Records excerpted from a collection
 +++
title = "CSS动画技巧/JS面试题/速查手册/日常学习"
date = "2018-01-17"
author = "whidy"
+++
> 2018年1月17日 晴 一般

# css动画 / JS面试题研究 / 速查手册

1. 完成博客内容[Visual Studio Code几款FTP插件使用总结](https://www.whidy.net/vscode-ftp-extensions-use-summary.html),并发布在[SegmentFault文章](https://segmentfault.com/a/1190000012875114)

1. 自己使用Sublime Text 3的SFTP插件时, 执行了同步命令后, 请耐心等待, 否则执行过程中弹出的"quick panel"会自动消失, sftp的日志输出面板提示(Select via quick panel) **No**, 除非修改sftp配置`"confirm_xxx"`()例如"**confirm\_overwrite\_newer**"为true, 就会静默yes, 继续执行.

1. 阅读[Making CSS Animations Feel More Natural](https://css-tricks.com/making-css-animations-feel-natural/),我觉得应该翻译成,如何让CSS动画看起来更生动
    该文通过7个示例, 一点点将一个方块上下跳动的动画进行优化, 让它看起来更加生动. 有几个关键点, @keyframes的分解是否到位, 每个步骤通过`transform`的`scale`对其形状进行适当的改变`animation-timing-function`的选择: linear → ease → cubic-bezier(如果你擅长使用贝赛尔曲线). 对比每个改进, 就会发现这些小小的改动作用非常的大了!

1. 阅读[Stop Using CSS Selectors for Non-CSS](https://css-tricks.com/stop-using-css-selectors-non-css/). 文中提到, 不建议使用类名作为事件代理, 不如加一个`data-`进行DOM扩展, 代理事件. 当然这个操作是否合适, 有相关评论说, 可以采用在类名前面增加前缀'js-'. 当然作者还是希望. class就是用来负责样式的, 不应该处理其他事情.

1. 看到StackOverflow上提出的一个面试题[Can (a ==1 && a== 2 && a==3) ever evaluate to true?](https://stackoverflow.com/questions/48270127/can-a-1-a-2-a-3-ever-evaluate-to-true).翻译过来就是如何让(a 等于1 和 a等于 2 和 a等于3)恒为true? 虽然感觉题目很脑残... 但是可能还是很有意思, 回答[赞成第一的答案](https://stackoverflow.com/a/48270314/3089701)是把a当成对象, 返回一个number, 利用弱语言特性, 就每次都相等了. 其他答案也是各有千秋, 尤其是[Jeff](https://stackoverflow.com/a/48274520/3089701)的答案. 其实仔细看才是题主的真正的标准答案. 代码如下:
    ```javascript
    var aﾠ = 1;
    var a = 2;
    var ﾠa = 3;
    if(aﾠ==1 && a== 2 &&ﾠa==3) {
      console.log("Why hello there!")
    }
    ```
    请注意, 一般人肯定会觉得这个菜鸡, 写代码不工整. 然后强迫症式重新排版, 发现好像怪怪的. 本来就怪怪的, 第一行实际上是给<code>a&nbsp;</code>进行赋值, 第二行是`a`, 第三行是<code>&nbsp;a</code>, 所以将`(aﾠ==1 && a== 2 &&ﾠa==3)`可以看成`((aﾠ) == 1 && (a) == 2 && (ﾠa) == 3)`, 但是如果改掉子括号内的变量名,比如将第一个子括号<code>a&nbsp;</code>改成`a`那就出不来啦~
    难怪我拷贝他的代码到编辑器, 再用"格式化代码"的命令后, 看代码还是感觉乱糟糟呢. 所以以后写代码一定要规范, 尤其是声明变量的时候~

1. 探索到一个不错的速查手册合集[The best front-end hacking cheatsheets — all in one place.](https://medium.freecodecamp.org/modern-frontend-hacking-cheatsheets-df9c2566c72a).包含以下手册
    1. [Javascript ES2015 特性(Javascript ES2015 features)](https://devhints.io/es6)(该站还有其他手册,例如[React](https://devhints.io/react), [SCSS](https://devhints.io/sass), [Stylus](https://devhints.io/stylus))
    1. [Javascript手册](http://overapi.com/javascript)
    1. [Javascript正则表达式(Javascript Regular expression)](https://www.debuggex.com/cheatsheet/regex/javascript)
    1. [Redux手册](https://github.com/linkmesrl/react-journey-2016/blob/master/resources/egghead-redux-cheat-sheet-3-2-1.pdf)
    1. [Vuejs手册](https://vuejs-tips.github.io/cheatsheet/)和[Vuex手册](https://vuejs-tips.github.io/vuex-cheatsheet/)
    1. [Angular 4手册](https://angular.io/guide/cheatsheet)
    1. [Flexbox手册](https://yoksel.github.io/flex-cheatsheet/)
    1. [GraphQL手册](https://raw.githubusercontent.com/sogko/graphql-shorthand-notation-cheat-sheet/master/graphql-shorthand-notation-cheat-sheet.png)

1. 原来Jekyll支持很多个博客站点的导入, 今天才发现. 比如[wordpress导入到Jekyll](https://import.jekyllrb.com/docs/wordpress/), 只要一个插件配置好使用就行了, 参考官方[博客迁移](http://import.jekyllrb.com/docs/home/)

Work request
Scan the lines above for "1. 探索到一个不错的速查手册合集[The best" and for "1. [Flexbox手册]". Repeat exactly the line holding each of them and every line in between.

Result of the task
1. 探索到一个不错的速查手册合集[The best front-end hacking cheatsheets — all in one place.](https://medium.freecodecamp.org/modern-frontend-hacking-cheatsheets-df9c2566c72a).包含以下手册
    1. [Javascript ES2015 特性(Javascript ES2015 features)](https://devhints.io/es6)(该站还有其他手册,例如[React](https://devhints.io/react), [SCSS](https://devhints.io/sass), [Stylus](https://devhints.io/stylus))
    1. [Javascript手册](http://overapi.com/javascript)
    1. [Javascript正则表达式(Javascript Regular expression)](https://www.debuggex.com/cheatsheet/regex/javascript)
    1. [Redux手册](https://github.com/linkmesrl/react-journey-2016/blob/master/resources/egghead-redux-cheat-sheet-3-2-1.pdf)
    1. [Vuejs手册](https://vuejs-tips.github.io/cheatsheet/)和[Vuex手册](https://vuejs-tips.github.io/vuex-cheatsheet/)
    1. [Angular 4手册](https://angular.io/guide/cheatsheet)
    1. [Flexbox手册](https://yoksel.github.io/flex-cheatsheet/)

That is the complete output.